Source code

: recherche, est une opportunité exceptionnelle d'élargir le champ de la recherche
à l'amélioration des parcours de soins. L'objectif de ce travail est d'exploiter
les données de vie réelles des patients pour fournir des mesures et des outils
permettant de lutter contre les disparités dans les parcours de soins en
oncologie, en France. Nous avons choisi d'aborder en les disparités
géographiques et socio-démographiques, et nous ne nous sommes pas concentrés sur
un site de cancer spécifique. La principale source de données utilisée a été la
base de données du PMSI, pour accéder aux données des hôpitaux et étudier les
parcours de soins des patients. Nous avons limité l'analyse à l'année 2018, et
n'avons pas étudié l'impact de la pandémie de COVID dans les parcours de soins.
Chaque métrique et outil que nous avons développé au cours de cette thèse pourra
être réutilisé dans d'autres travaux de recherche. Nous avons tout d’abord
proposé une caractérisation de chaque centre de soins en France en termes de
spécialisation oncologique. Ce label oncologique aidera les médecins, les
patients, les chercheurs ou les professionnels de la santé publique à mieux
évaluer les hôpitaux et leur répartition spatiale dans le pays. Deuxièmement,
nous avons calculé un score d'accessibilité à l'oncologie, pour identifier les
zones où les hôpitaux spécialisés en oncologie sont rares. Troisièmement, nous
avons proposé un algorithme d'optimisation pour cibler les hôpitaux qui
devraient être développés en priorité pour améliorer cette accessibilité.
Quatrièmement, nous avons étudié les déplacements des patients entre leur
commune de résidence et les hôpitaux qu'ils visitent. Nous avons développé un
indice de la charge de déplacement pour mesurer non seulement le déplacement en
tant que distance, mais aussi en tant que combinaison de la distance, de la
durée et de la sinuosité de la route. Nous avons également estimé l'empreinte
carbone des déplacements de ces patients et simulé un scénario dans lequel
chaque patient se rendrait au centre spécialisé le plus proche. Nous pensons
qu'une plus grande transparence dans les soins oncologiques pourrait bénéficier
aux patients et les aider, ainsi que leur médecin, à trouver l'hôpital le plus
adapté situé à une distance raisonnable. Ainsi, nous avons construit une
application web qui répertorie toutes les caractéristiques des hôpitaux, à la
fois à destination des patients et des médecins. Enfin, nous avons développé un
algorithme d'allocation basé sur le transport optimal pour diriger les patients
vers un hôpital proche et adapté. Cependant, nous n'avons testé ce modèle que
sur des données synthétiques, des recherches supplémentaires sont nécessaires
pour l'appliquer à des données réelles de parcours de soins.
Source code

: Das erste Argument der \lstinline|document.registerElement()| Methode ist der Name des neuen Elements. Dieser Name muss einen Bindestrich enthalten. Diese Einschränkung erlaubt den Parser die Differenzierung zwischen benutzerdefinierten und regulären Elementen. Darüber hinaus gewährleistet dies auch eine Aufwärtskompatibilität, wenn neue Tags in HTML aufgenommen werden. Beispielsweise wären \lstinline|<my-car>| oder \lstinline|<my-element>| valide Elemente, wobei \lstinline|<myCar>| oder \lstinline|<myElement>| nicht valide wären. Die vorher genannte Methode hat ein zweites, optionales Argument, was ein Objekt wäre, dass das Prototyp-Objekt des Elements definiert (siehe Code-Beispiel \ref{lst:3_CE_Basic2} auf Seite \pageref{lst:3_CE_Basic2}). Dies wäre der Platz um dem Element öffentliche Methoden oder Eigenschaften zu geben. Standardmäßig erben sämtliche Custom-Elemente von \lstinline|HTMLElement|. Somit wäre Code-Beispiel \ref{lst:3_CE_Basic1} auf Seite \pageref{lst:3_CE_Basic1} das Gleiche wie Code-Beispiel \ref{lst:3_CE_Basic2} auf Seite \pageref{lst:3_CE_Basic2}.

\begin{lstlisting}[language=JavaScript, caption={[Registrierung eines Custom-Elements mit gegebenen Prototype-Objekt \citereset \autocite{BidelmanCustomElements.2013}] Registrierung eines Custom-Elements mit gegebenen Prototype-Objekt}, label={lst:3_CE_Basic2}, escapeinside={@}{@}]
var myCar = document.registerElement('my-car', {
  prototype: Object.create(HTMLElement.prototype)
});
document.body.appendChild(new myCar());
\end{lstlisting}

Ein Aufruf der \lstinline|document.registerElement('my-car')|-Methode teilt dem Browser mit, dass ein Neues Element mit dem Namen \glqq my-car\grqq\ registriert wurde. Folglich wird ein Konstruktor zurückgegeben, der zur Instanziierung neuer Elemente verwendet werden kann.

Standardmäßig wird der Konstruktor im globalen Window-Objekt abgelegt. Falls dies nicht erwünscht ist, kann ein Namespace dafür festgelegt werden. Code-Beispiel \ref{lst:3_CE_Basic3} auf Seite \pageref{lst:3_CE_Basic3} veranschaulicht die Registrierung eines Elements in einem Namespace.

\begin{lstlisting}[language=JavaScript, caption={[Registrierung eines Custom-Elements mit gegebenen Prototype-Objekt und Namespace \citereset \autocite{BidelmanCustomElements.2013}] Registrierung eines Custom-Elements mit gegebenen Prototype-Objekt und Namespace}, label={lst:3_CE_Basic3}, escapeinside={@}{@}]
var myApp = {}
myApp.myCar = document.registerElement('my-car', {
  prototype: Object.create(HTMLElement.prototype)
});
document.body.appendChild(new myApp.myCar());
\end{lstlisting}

-*-*-

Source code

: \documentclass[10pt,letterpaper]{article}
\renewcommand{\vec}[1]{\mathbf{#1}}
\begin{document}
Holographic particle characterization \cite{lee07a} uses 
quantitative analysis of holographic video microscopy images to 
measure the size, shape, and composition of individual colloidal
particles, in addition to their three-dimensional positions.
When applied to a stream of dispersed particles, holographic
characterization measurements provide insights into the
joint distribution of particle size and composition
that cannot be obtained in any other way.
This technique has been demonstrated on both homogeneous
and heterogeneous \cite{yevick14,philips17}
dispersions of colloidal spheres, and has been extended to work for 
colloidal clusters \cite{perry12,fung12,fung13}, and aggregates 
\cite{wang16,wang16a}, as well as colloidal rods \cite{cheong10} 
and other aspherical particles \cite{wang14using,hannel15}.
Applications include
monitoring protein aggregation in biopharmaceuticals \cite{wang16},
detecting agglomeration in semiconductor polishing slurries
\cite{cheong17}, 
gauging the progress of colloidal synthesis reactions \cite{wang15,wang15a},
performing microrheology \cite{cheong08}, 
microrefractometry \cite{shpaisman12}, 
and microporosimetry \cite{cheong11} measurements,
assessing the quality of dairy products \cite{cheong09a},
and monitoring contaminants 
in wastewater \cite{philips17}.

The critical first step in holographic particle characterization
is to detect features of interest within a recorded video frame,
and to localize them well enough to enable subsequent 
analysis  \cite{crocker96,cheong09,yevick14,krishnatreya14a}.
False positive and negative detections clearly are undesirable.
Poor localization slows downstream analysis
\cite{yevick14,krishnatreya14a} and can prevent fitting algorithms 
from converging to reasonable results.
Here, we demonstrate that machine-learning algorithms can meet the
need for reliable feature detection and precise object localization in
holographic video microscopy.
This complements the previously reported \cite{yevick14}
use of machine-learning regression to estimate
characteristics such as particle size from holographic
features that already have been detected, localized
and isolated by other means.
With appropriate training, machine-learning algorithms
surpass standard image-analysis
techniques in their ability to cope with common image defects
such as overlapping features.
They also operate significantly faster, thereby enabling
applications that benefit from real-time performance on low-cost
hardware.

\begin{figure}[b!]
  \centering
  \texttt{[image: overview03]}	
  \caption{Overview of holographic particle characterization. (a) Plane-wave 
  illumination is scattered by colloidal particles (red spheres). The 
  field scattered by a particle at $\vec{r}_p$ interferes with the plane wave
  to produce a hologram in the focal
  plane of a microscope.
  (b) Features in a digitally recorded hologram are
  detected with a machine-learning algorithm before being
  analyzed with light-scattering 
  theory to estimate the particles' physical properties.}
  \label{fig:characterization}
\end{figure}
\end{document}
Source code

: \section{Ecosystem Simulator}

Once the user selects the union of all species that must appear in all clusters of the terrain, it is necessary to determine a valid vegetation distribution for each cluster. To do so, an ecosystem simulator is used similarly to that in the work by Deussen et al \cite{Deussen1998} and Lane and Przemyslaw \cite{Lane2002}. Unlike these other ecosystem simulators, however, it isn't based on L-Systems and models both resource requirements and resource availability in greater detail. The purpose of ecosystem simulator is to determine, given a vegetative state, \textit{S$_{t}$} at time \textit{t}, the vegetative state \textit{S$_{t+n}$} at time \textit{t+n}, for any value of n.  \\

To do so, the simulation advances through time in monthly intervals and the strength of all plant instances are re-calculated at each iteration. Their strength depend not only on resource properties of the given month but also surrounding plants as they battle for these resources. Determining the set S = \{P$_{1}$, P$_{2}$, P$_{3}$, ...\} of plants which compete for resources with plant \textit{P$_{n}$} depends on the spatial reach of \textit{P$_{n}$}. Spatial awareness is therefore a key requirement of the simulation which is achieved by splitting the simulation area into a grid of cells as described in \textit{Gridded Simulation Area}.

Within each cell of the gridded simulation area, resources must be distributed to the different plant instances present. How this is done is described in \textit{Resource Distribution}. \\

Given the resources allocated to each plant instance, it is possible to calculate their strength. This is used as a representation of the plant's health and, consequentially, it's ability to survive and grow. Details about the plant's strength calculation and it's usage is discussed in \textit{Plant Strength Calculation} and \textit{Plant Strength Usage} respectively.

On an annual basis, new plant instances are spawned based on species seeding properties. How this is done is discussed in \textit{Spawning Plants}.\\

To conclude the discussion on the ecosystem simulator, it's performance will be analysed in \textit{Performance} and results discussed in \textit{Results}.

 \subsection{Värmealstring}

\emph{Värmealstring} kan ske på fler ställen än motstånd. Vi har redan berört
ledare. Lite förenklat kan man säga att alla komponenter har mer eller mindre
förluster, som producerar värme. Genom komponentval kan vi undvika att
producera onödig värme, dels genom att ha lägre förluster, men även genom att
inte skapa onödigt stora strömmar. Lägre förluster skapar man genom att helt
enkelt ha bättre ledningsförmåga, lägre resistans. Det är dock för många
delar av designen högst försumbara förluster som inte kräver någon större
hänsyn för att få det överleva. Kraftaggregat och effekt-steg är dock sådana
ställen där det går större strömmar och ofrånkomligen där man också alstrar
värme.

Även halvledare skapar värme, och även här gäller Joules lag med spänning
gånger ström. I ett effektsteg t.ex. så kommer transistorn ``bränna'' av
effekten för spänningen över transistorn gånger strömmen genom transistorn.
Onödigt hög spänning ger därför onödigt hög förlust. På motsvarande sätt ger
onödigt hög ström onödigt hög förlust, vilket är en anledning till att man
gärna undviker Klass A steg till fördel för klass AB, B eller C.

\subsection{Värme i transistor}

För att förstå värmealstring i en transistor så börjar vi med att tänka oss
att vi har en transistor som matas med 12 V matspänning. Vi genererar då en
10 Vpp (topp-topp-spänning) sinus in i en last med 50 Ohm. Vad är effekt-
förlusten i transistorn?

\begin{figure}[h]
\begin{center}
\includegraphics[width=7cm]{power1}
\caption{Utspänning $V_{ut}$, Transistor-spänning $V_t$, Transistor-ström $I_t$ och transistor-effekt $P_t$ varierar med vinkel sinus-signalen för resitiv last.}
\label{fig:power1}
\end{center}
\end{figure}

-*-*-

> Work request:
Go through the entries above and copy out every line that includes the word "algorithme".

> Answer below:
avons proposé un algorithme d'optimisation pour cibler les hôpitaux qui
algorithme d'allocation basé sur le transport optimal pour diriger les patients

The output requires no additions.